PROBLEM TO SOLVE
Each line in the entries below that holds the string "Express" is to be listed.

(DATA SECTION Opens)

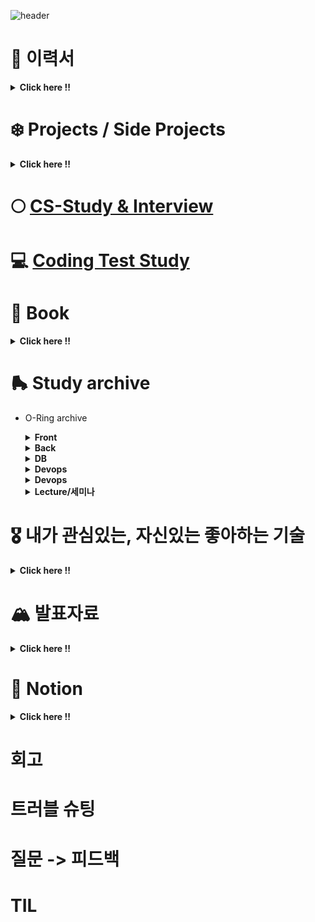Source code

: ![header](https://capsule-render.vercel.app/api?type=wave&color=auto&height=200&section=header&text=Soobin%20Jung&fontSize=50)

<!--
**SoobinJung1013/SoobinJung1013** is a ✨ _special_ ✨ repository because its `README.md` (this file) appears on your GitHub profile.

Here are some ideas to get you started:

- 🔭 I’m currently working on ...
- 🌱 I’m currently learning ...
- 👯 I’m looking to collaborate on ...
- 🤔 I’m looking for help with ...
- 💬 Ask me about ...
- 📫 How to reach me: ...
- 😄 Pronouns: ...
- ⚡ Fun fact: ...
-->

<!--

![C](https://img.shields.io/badge/c-%2300599C.svg?style=for-the-badge&logo=c&logoColor=white)
![Java](https://img.shields.io/badge/java-%23ED8B00.svg?style=for-the-badge&logo=java&logoColor=white)
![JavaScript](https://img.shields.io/badge/javascript-%23323330.svg?style=for-the-badge&logo=javascript&logoColor=%23F7DF1E)
![HTML5](https://img.shields.io/badge/html5-%23E34F26.svg?style=for-the-badge&logo=html5&logoColor=white)
![Kotlin](https://img.shields.io/badge/kotlin-%230095D5.svg?style=for-the-badge&logo=kotlin&logoColor=white)
![Markdown](https://img.shields.io/badge/markdown-%23000000.svg?style=for-the-badge&logo=markdown&logoColor=white)
![Python](https://img.shields.io/badge/python-3670A0?style=for-the-badge&logo=python&logoColor=ffdd54)
![R](https://img.shields.io/badge/r-%23276DC3.svg?style=for-the-badge&logo=r&logoColor=white)

<br/><br/>

![Bootstrap](https://img.shields.io/badge/bootstrap-%23563D7C.svg?style=for-the-badge&logo=bootstrap&logoColor=white)
![Express.js](https://img.shields.io/badge/express.js-%23404d59.svg?style=for-the-badge&logo=express&logoColor=%2361DAFB)
![Insomnia](https://img.shields.io/badge/Insomnia-black?style=for-the-badge&logo=insomnia&logoColor=5849BE)
![JWT](https://img.shields.io/badge/JWT-black?style=for-the-badge&logo=JSON%20web%20tokens)
![Material UI](https://img.shields.io/badge/materialui-%230081CB.svg?style=for-the-badge&logo=material-ui&logoColor=white)
![NPM](https://img.shields.io/badge/NPM-%23000000.svg?style=for-the-badge&logo=npm&logoColor=white)
![NodeJS](https://img.shields.io/badge/node.js-6DA55F?style=for-the-badge&logo=node.js&logoColor=white)
![React](https://img.shields.io/badge/react-%2320232a.svg?style=for-the-badge&logo=react&logoColor=%2361DAFB)
![SASS](https://img.shields.io/badge/SASS-hotpink.svg?style=for-the-badge&logo=SASS&logoColor=white)
![Spring](https://img.shields.io/badge/spring-%236DB33F.svg?style=for-the-badge&logo=spring&logoColor=white)
![Thymeleaf](https://img.shields.io/badge/Thymeleaf-%23005C0F.svg?style=for-the-badge&logo=Thymeleaf&logoColor=white)
![Yarn](https://img.shields.io/badge/yarn-%232C8EBB.svg?style=for-the-badge&logo=yarn&logoColor=white)

<br/><br/>

![Eclipse](https://img.shields.io/badge/Eclipse-FE7A16.svg?style=for-the-badge&logo=Eclipse&logoColor=white)
![IntelliJ IDEA](https://img.shields.io/badge/IntelliJIDEA-000000.svg?style=for-the-badge&logo=intellij-idea&logoColor=white)
![Jupyter Notebook](https://img.shields.io/badge/jupyter-%23FA0F00.svg?style=for-the-badge&logo=jupyter&logoColor=white)
![Vim](https://img.shields.io/badge/VIM-%2311AB00.svg?style=for-the-badge&logo=vim&logoColor=white)
![Sublime Text](https://img.shields.io/badge/sublime_text-%23575757.svg?style=for-the-badge&logo=sublime-text&logoColor=important)
![Visual Studio](https://img.shields.io/badge/Visual%20Studio-5C2D91.svg?style=for-the-badge&logo=visual-studio&logoColor=white)

<br/><br/>

![Git](https://img.shields.io/badge/git-%23F05033.svg?style=for-the-badge&logo=git&logoColor=white)
![GitLab](https://img.shields.io/badge/gitlab-%23181717.svg?style=for-the-badge&logo=gitlab&logoColor=white)
![GitHub](https://img.shields.io/badge/github-%23121011.svg?style=for-the-badge&logo=github&logoColor=white)

<br/><br/>

![Gmail](https://img.shields.io/badge/Gmail-D14836?style=for-the-badge&logo=gmail&logoColor=white)
![Instagram](https://img.shields.io/badge/<handle>-%23E4405F.svg?style=for-the-badge&logo=Instagram&logoColor=white)
![LinkedIn](https://img.shields.io/badge/linkedin-%230077B5.svg?style=for-the-badge&logo=linkedin&logoColor=white)
![Medium](https://img.shields.io/badge/Medium-%23000000.svg?style=for-the-badge&logo=Medium&logoColor=white)
![Slack](https://img.shields.io/badge/Slack-4A154B?style=for-the-badge&logo=slack&logoColor=white)

-->

# 🍠 이력서

  <details markdown="1">
  <summary><strong> Click here !! </strong></summary>

| num |    주제    | 링크 |
| :-: | :--------: | :--: |
|  1  |   이력서   |  🤗  |
|  2  | 포트폴리오 |  🤗  |

---

  </details>

# ❄️ Projects / Side Projects

  <details markdown="1">
  <summary><strong> Click here !! </strong></summary>

| num |      주제       | 링크 |
| :-: | :-------------: | :--: |
|  1  |    Blooming     |  🤗  |
|  2  | BigDataPipeline |  🤗  |
|  3  |       MES       |  🤗  |
|  4  |       GPS       |  🤗  |
|  5  |     미술관      |  🤗  |

---

  </details>

# 🌕 [CS-Study & Interview](https://github.com/SoobinJung1013/cs-study)

# 💻 [Coding Test Study](https://github.com/SoobinJung1013/coding_test_study)

# 🎃 Book

  <details markdown="1">
  <summary><strong> Click here !! </strong></summary>

    | num | 주제 | 링크 |
    | :-: | :--: | :--: |
    |  1  |  .   |  🤗  |
    |  2  |  .   |  🤗  |

    ---

  </details>

# 🛼 Study archive

- O-Ring archive

  <details markdown="1">
  <summary><strong> Front </strong></summary>

  | num |      주제       | 링크 |
  | :-: | :-------------: | :--: |
  |  1  |      React      |  🤗  |
  |  2  |    Prototype    |  🤗  |
  |  2  | bootstap, axios |  🤗  |

  </details>

  <details markdown="1">
  <summary><strong> Back</strong></summary>

  | num |      주제       | 링크 |
  | :-: | :-------------: | :--: |
  |  1  |     Spring      |  🤗  |
  |  2  | Node.js/Express |  🤗  |
  |  2  |      Flask      |  🤗  |
  |  2  |     Django      |  🤗  |

  </details>

  <details markdown="1">
  <summary><strong> DB</strong></summary>

  | num |      주제      | 링크 |
  | :-: | :------------: | :--: |
  |  1  | Mysql, mariaDB |  🤗  |
  |  2  |    MongoDB     |  🤗  |
  |  2  |    Bigquery    |  🤗  |

  </details>

  <details markdown="1">
  <summary><strong> Devops</strong></summary>

  | num |     주제      | 링크 |
  | :-: | :-----------: | :--: |
  |  1  |     CI/CD     |  🤗  |
  |  2  |      GCP      |  🤗  |
  |  3  |      AWS      |  🤗  |
  |  4  |      k8s      |  🤗  |
  |  5  |     보안      |  🤗  |
  |  5  | a/b benchmark |  🤗  |

  </details>

  <details markdown="1">
  <summary><strong> Devops</strong></summary>

  | num |       주제        | 링크 |
  | :-: | :---------------: | :--: |
  |  1  |      docker       |  🤗  |
  |  2  |    RESTful API    |  🤗  |
  |  3  |      swagger      |  🤗  |
  |  4  | postman, Insomnia |  🤗  |
  |  5  |       보안        |  🤗  |

  </details>

  <details markdown="1">
  <summary><strong> Lecture/세미나 </strong></summary>

  | num |      주제       | 링크 |
  | :-: | :-------------: | :--: |
  |  1  | Inflearn_Spring |  🤗  |
  |  2  |      얄코       |  🤗  |
  |  3  |  우아한 테크톧  |  🤗  |
  |  4  |      festa      |  🤗  |
  |  5  |      캐치       |  🤗  |

  </details>

# 🎖 내가 관심있는, 자신있는 좋아하는 기술

  <details markdown="1">
  <summary><strong> Click here !! </strong></summary>

| num | 주제 | 링크 |
| :-: | :--: | :--: |
|  1  |  .   |  🤗  |
|  2  |  .   |  🤗  |

  </details>
  
# 🏔 발표자료

  <details markdown="1">
  <summary><strong> Click here !! </strong></summary>

| num | 주제 | 링크 |
| :-: | :--: | :--: |
|  1  |  .   |  🤗  |
|  2  |  .   |  🤗  |

  </details>

# 👑 Notion

  <details markdown="1">
  <summary><strong> Click here !! </strong></summary>

| num | 주제 | 링크 |
| :-: | :--: | :--: |
|  1  |  .   |  🤗  |
|  2  |  .   |  🤗  |

  </details>

# 회고

# 트러블 슈팅

# 질문 -> 피드백

# TIL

(DATA SECTION Closes)

ANSWER TO THIS PROBLEM
![Express.js](https://img.shields.io/badge/express.js-%23404d59.svg?style=for-the-badge&logo=express&logoColor=%2361DAFB)
  |  2  | Node.js/Express |  🤗  |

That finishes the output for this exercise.